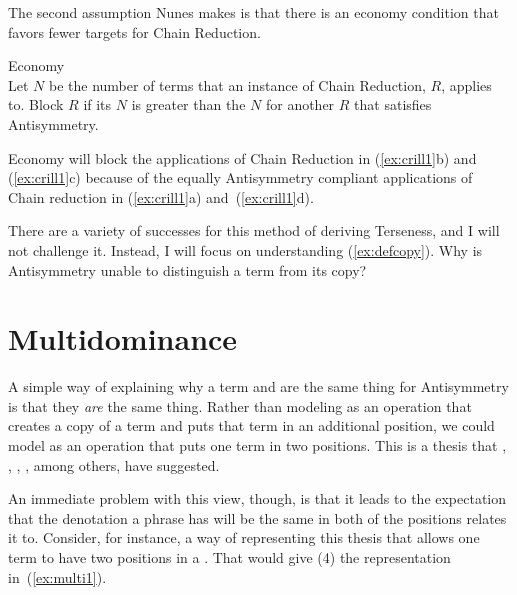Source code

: \documentclass[output=paper]{langsci/langscibook}
\begin{document}
The second assumption Nunes makes is that there is an economy condition that favors fewer targets for Chain Reduction.
\begin{exe}
	\ex \label{ex:econ} Economy\\
	Let $N$ be the number of terms that an instance of Chain Reduction, $R$, applies to. Block $R$ if its $N$ is greater than the $N$ for another $R$ that satisfies Antisymmetry.
\end{exe}

Economy will block the applications of Chain Reduction in (\ref{ex:crill1}b) and (\ref{ex:crill1}c) because of the equally Antisymmetry compliant applications of Chain reduction in (\ref{ex:crill1}a) and~(\ref{ex:crill1}d).

There are a variety of successes for this method of deriving Terseness, and I
will not challenge it. Instead, I will focus on understanding
(\ref{ex:defcopy}). Why is Antisymmetry unable to distinguish a term from its
copy?


\section{Multidominance} %
\label{sec:multidominance}

A simple way of explaining why a term and  are the same thing for Antisymmetry
is that they \emph{are} the same thing. Rather than modeling  as an
operation that creates a copy of a term and puts
that term in an additional position, we could model  as an operation
that puts one term in two positions. This is a thesis that \citet{Engdahl1980},
\citet{Starke2001}, \citet{deVries2007}, \citet{Gartner2002}, among others,
have suggested.

An immediate problem with this view, though, is that it leads to the
expectation that the denotation a phrase has will be the same in both of the
positions  relates it to. Consider, for instance, a way of representing
this thesis that allows one term to have two positions in a . That
would give (4) the representation in~(\ref{ex:multi1}).\largerpage
\end{document}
+ + + + +
Every line of the records above where the string "same" is found should be copied.

A simple way of explaining why a term and  are the same thing for Antisymmetry
is that they \emph{are} the same thing. Rather than modeling  as an
expectation that the denotation a phrase has will be the same in both of the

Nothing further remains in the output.